Source records
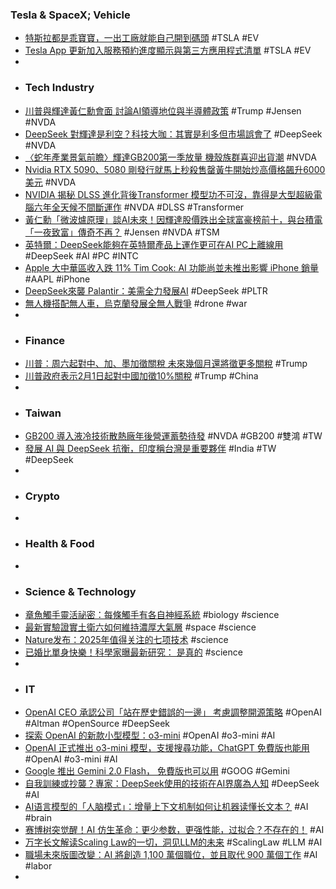 ### Tesla & SpaceX; Vehicle
- [特斯拉都是乖寶寶，一出工廠就能自己開到碼頭](https://ccc.technews.tw/2025/02/01/tesla-can-drive-themself-to-dock/) #TSLA #EV
- [Tesla App 更新加入服務預約進度顯示與第三方應用程式清單](https://today.line.me/tw/v2/article/1DNQgx9) #TSLA #EV
-
- ### Tech Industry
- [川普與輝達黃仁勳會面 討論AI領導地位與半導體政策](https://news.cnyes.com/news/id/5848325) #Trump #Jensen #NVDA
- [DeepSeek 對輝達是利空？科技大咖：其實是利多但市場誤會了](https://money.udn.com/money/story/5599/8521503) #DeepSeek #NVDA
- [〈蛇年產業景氣前瞻〉輝達GB200第一季放量 機殼族群喜迎出貨潮](https://news.cnyes.com/news/id/5846430) #NVDA
- [Nvidia RTX 5090、5080 剛發行就馬上秒殺售罄黃牛開始炒高價格飆升6000美元](https://www.toy-people.com/?p=96672) #NVDA
- [NVIDIA 揭秘 DLSS 進化背後Transformer 模型功不可沒，靠得是大型超級電腦六年全天候不間斷運作](https://www.techbang.com/posts/121006-nvidia-takes-a-closer-look-behind-the-dlss-evolution-six) #NVDA #DLSS #Transformer
- [黃仁勳「微波爐原理」談AI未來！因輝達股價跌出全球富豪榜前十，與台積電「一夜致富」傳奇不再？](https://www.harpersbazaar.com/tw/celebrity/celebritynews/g63449659/jensen-huang-nvidia-and-ai-news/) #Jensen #NVDA #TSM
- [英特爾：DeepSeek能夠在英特爾產品上運作更可在AI PC上離線用](https://news.xfastest.com/intel/148455/英特爾：deepseek能夠在英特爾產品上運作更可在ai-pc上離/) #DeepSeek #AI #PC #INTC
- [Apple 大中華區收入跌 11% Tim Cook: AI 功能尚並未推出影響 iPhone 銷量](https://unwire.hk/2025/02/01/apple-greater-china/ai/) #AAPL #iPhone
- [DeepSeek來襲 Palantir：美需全力發展AI](https://www.msn.com/zh-tw/news/world/deepseek來襲-palantir-美需全力發展ai/ar-AA1ycX2g?ocid=finance-verthp-feeds) #DeepSeek #PLTR
- [無人機搭配無人車，烏克蘭發展全無人戰爭](https://technews.tw/2025/02/01/ukrainian-brigade-pioneers-remote-controlled-ground-assaults/) #drone #war
-
- ### Finance
- [川普：周六起對中、加、墨加徵關稅 未來幾個月還將徵更多關稅](https://news.cnyes.com/news/id/5848328) #Trump
- [川普政府表示2月1日起對中國加徵10%關稅](https://zh.cn.nikkei.com/politicsaeconomy/economic-policy/57909-2025-02-01-08-30-06.html) #Trump #China
-
- ### Taiwan
- [GB200 導入液冷技術散熱廠年後營運蓄勢待發](https://www.msn.com/zh-tw/money/topstories/gb200導入液冷技術-散熱廠年後營運蓄勢待發/ar-AA1ydBQu) #NVDA #GB200 #雙鴻 #TW
- [發展 AI 與 DeepSeek 抗衡，印度稱台灣是重要夥伴](https://technews.tw/2025/02/01/deepseek-vs-india-wz-tw/) #India #TW #DeepSeek
-
- ### Crypto
-
- ### Health & Food
-
- ### Science & Technology
- [章魚觸手靈活祕密：每條觸手有各自神經系統](https://technews.tw/2025/02/01/octopus-arm-axial-nervous-cord-evolution/) #biology #science
- [最新實驗證實土衛六如何維持濃厚大氣層](https://www.natgeomedia.com/science/article/content-17869.html) #space #science
- [Nature发布：2025年值得关注的七项技术](https://www.jiqizhixin.com/articles/2025-02-01-3) #science
- [已婚比單身快樂！科學家曝最新研究： 是真的](https://www.msn.com/zh-tw/news/other/已婚比單身快樂-科學家曝最新研究-是真的/ar-AA1ycOfW) #science
-
- ### IT
- [OpenAI CEO 承認公司「站在歷史錯誤的一邊」 考慮調整開源策略](https://www.newmobilelife.com/2025/02/02/openai-ceo-wrong-side-of-history-consider-opensource/) #OpenAI #Altman #OpenSource #DeepSeek
- [探索 OpenAI 的新款小型模型：o3-mini](https://yblog.org/2025/02/01/explore-openais-new-small/) #OpenAI #o3-mini #AI
- [OpenAI 正式推出 o3-mini 模型，支援搜尋功能，ChatGPT 免費版也能用](https://www.koc.com.tw/archives/584889) #OpenAI #o3-mini #AI
- [Google 推出 Gemini 2.0 Flash， 免費版也可以用](https://www.techbang.com/posts/121172-gemini) #GOOG #Gemini
- [自我訓練或抄襲？專家：DeepSeek使用的技術在AI界廣為人知](https://news.cnyes.com/news/id/5848326) #DeepSeek #AI
- [AI语言模型的「人脑模式」：增量上下文机制如何让机器读懂长文本？](https://www.jiqizhixin.com/articles/2025-02-01-2) #AI #brain
- [赛博树突觉醒！AI 仿生革命：更少参数，更强性能，过拟合？不存在的！](https://www.jiqizhixin.com/articles/2025-02-01-4) #AI
- [万字长文解读Scaling Law的一切，洞见LLM的未来](https://www.jiqizhixin.com/articles/2025-02-01-8) #ScalingLaw #LLM #AI
- [職場未來版圖改變：AI 將創造 1,100 萬個職位，並且取代 900 萬個工作](https://finance.technews.tw/2025/02/02/ai-rewrites-the-future-of-the-workplace/) #AI #labor
-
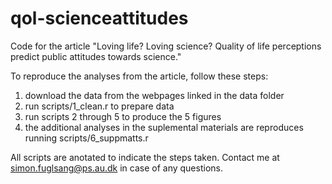 # qol-scienceattitudes
Code for the article "Loving life? Loving science? Quality of life perceptions predict public attitudes towards science." 

To reproduce the analyses from the article, follow these steps:

1) download the data from the webpages linked in the data folder
2) run scripts/1_clean.r to prepare data
3) run scripts 2 through 5 to produce the 5 figures
4) the additional analyses in the suplemental materials are reproduces running scripts/6_suppmatts.r

All scripts are anotated to indicate the steps taken. Contact me at simon.fuglsang@ps.au.dk in case of any questions.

ASSIGNED TASK
Every line above from the line with "1) download the" to the line with "4) the additional", both included, must be reproduced exactly, and no other line may appear.

RESULT FOR THIS TASK
1) download the data from the webpages linked in the data folder
2) run scripts/1_clean.r to prepare data
3) run scripts 2 through 5 to produce the 5 figures
4) the additional analyses in the suplemental materials are reproduces running scripts/6_suppmatts.r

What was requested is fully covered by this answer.